Major League Baseball unveiled a transformative set of national media rights agreements Wednesday that will reshape how fans watch the sport beginning with the 2026 season. Coming off a 2025 campaign that delivered the most-watched postseason in eight years and a World Series Game 7 that averaged more than 51 million global viewers—the highest for any MLB game in 34 years—the league has secured three-year partnerships with Netflix, NBCUniversal, and ESPN that will run through the 2028 season.
The new structure marks the end of an era for Sunday Night Baseball, which has aired exclusively on ESPN since 1990. Starting in 2026, the premier Sunday evening window shifts to NBCUniversal, with games appearing on the NBC broadcast network—the first regular return of Major League Baseball to broadcast television’s flagship Sunday night slot in a quarter century. NBCUniversal also acquires the early-season Sunday Leadoff package and exclusive rights to one Wild Card Series each postseason, with games streaming on Peacock and airing across NBC platforms.
Netflix, already a collaborator on acclaimed baseball documentaries, will make its debut in live MLB event coverage. The streaming leader will open each of the next three seasons with an exclusive Opening Night game the evening before traditional Opening Day. The inaugural contest under the new deal is scheduled for March 25, 2026, featuring the New York Yankees and Aaron Judge visiting the San Francisco Giants and Rafael Devers. Netflix also takes over the T-Mobile Home Run Derby, moving the sport’s signature skills competition from ESPN beginning with the 2026 edition at Philadelphia’s Citizens Bank Park. An additional special event game will air each year, starting with the return of the MLB at Field of Dreams game on August 13, 2026, between the Minnesota Twins and Philadelphia Phillies in Dyersville, Iowa. All Netflix productions will be handled by MLB Network’s award-winning team in collaboration with Netflix staff.
ESPN’s partnership with Major League Baseball, now approaching four decades, evolves rather than ends. The network retains a significant presence through a new national midweek game package and gains the exclusive right to market and sell MLB.TV, the league’s out-of-market streaming service that recorded a record 19.4 billion minutes consumed during the 2025 season.
Several cornerstone elements of the national television schedule remain intact. FOX and FS1 will continue carrying the All-Star Game, regular-season Saturday games, and exclusive rights to the World Series, League Championship Series, and Division Series. TBS keeps its Tuesday night regular-season window plus additional postseason series. Apple TV+ retains its Friday Night Baseball doubleheaders.
The agreements arrive at a moment of sustained growth across nearly every measurable fan-engagement category for Major League Baseball.

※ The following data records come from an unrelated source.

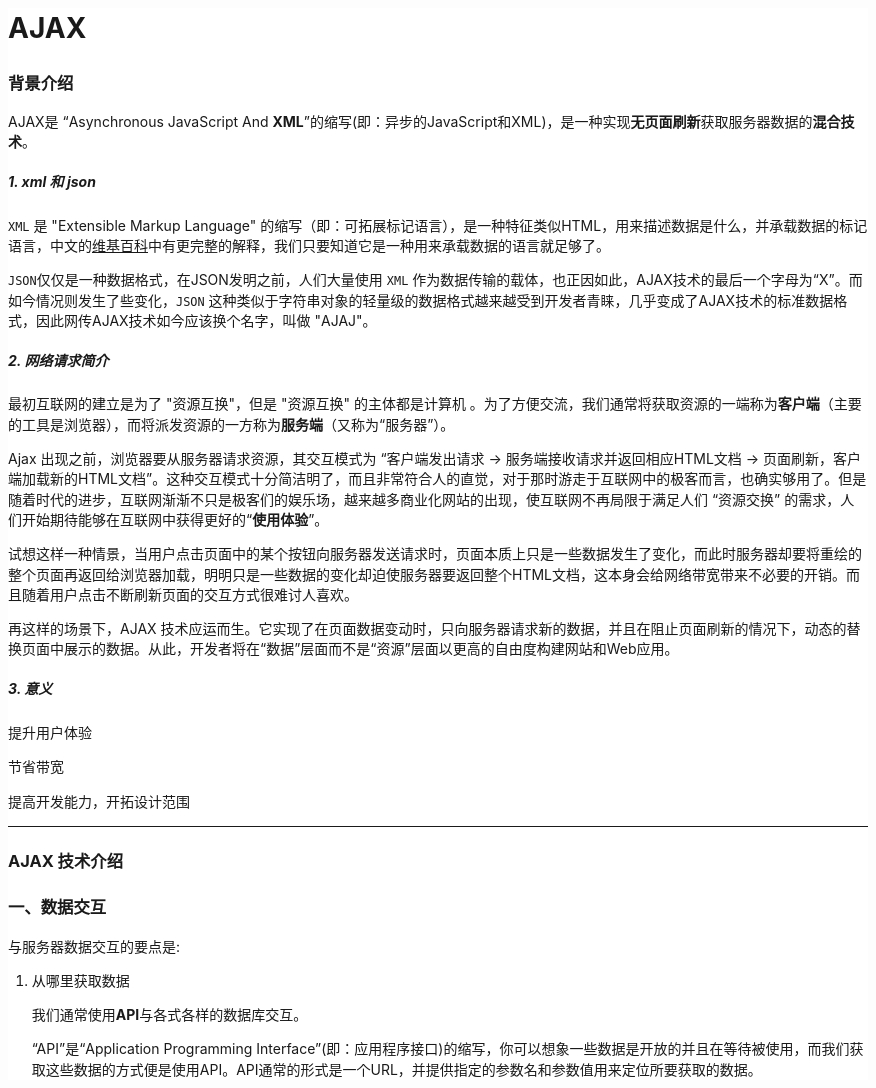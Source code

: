 



 # AJAX

### 背景介绍

AJAX是 “Asynchronous JavaScript And **XML**”的缩写(即：异步的JavaScript和XML)，是一种实现**无页面刷新**获取服务器数据的**混合技术**。



##### 1. xml 和 json

`XML` 是 "Extensible Markup Language" 的缩写（即：可拓展标记语言），是一种特征类似HTML，用来描述数据是什么，并承载数据的标记语言，中文的[维基百科](https://link.juejin.im?target=https%3A%2F%2Fzh.wikipedia.org%2Fwiki%2FXML)中有更完整的解释，我们只要知道它是一种用来承载数据的语言就足够了。

`JSON`仅仅是一种数据格式，在JSON发明之前，人们大量使用 `XML` 作为数据传输的载体，也正因如此，AJAX技术的最后一个字母为“X”。而如今情况则发生了些变化，`JSON` 这种类似于字符串对象的轻量级的数据格式越来越受到开发者青睐，几乎变成了AJAX技术的标准数据格式，因此网传AJAX技术如今应该换个名字，叫做 "AJAJ"。

##### 2. 网络请求简介

最初互联网的建立是为了 "资源互换"，但是 "资源互换" 的主体都是计算机 。为了方便交流，我们通常将获取资源的一端称为**客户端**（主要的工具是浏览器），而将派发资源的一方称为**服务端**（又称为“服务器”）。

Ajax 出现之前，浏览器要从服务器请求资源，其交互模式为 “客户端发出请求 -> 服务端接收请求并返回相应HTML文档 -> 页面刷新，客户端加载新的HTML文档”。这种交互模式十分简洁明了，而且非常符合人的直觉，对于那时游走于互联网中的极客而言，也确实够用了。但是随着时代的进步，互联网渐渐不只是极客们的娱乐场，越来越多商业化网站的出现，使互联网不再局限于满足人们 “资源交换” 的需求，人们开始期待能够在互联网中获得更好的“**使用体验**”。

试想这样一种情景，当用户点击页面中的某个按钮向服务器发送请求时，页面本质上只是一些数据发生了变化，而此时服务器却要将重绘的整个页面再返回给浏览器加载，明明只是一些数据的变化却迫使服务器要返回整个HTML文档，这本身会给网络带宽带来不必要的开销。而且随着用户点击不断刷新页面的交互方式很难讨人喜欢。

再这样的场景下，AJAX 技术应运而生。它实现了在页面数据变动时，只向服务器请求新的数据，并且在阻止页面刷新的情况下，动态的替换页面中展示的数据。从此，开发者将在“数据”层面而不是“资源”层面以更高的自由度构建网站和Web应用。



##### 3. 意义

提升用户体验

节省带宽

提高开发能力，开拓设计范围

-----------------------------------

### AJAX 技术介绍

### 一、数据交互

与服务器数据交互的要点是: 

1. 从哪里获取数据

   我们通常使用**API**与各式各样的数据库交互。

   “API”是“Application Programming Interface”(即：应用程序接口)的缩写，你可以想象一些数据是开放的并且在等待被使用，而我们获取这些数据的方式便是使用API。API通常的形式是一个URL，并提供指定的参数名和参数值用来定位所要获取的数据。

Attendance, social media interaction, youth participation, and television viewership all rose in 2025, fueled in part by rule changes that shortened game times and increased action, as well as the emergence of a new generation of superstar players. By distributing marquee events across traditional broadcast, cable, and streaming platforms, the league positions itself to reach both longtime supporters and younger audiences who consume sports primarily through digital services.

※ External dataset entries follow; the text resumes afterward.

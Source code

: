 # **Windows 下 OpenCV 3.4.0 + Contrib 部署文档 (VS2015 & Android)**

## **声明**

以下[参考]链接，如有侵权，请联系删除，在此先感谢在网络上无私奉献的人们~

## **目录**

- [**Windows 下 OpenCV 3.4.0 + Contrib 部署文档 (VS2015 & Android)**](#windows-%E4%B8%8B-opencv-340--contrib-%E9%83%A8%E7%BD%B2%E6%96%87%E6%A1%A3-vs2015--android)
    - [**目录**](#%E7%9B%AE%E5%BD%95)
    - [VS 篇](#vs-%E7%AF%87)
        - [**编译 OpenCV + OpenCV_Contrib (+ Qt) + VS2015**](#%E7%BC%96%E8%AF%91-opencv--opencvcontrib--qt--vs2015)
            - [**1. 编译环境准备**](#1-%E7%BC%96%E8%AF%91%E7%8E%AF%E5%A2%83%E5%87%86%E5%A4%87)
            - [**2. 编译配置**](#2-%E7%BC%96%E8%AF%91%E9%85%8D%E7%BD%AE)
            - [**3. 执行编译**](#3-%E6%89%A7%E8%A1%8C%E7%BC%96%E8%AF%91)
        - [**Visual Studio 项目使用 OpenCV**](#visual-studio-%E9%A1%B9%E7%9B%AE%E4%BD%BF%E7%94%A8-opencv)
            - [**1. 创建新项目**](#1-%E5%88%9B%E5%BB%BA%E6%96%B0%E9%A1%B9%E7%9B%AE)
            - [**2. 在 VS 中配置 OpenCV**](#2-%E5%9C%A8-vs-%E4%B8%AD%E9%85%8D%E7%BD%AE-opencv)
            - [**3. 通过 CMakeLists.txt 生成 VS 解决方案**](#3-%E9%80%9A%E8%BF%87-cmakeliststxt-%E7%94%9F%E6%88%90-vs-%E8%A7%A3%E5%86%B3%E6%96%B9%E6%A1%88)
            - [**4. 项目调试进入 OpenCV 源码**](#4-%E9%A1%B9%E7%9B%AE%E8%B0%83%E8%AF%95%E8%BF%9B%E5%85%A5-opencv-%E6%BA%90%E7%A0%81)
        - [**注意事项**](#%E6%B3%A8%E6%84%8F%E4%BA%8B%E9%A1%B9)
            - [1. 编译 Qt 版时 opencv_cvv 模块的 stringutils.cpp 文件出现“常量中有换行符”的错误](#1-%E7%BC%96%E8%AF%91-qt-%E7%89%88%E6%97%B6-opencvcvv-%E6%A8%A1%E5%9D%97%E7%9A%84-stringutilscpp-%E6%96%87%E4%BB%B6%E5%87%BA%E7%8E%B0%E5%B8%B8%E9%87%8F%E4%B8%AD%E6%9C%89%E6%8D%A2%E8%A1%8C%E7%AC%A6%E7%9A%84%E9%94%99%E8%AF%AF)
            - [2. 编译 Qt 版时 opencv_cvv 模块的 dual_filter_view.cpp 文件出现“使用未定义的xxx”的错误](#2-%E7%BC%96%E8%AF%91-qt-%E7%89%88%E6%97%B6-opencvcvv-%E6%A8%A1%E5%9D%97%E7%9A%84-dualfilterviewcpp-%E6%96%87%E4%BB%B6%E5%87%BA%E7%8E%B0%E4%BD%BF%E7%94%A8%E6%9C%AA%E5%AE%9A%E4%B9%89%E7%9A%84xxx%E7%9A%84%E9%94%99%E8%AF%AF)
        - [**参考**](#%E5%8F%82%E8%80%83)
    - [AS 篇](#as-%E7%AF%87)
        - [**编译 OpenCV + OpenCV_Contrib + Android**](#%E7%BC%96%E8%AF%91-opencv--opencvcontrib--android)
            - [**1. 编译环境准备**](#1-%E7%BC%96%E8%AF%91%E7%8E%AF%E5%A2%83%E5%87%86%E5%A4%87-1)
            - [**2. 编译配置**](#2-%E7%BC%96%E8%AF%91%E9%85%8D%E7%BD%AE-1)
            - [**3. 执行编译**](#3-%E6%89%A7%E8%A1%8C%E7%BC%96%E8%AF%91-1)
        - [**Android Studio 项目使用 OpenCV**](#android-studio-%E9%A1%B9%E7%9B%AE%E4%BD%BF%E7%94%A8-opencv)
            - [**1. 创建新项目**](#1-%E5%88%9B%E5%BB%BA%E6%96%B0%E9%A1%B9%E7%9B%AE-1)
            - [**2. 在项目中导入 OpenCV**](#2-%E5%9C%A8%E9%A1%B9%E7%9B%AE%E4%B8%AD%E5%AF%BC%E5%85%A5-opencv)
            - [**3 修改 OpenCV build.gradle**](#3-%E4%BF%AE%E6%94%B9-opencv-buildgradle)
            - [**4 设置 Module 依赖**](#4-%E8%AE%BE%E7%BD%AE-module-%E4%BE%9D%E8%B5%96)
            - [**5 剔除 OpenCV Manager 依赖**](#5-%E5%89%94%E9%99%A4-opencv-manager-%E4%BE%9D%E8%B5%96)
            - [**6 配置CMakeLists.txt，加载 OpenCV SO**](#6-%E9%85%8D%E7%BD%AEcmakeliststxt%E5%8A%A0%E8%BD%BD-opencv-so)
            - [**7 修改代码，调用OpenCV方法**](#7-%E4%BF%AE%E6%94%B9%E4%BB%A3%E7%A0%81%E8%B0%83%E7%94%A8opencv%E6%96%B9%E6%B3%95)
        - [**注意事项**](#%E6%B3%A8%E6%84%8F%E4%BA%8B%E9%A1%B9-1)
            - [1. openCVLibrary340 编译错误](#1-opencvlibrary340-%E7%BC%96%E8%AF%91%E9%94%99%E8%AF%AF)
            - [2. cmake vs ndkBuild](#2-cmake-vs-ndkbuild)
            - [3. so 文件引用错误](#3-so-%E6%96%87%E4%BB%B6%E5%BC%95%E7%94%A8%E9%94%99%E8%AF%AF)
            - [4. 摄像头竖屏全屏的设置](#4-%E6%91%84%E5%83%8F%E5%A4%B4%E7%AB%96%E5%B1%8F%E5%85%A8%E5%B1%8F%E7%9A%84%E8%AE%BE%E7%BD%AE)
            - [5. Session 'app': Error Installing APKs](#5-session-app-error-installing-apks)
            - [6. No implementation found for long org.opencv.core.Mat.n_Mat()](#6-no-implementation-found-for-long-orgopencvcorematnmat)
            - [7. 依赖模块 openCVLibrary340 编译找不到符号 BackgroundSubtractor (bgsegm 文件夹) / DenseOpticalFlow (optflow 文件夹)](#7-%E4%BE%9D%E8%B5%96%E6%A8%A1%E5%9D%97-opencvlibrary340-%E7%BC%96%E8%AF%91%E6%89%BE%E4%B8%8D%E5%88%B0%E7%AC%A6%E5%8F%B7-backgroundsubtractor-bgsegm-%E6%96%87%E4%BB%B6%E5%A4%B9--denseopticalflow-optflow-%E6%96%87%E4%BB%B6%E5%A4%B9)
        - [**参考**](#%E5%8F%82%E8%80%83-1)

The trio of new partners brings distinct strengths: ESPN’s deep baseball heritage and studio infrastructure, NBCUniversal’s broadcast reach and promotional power, and Netflix’s global scale and experience turning sports into cultural moments. Together, the deals ensure that baseball’s biggest regular-season nights and signature events will appear on some of the most prominent media platforms available over the next three years, extending the momentum generated by the record-shattering 2025 postseason into the remainder of the decade.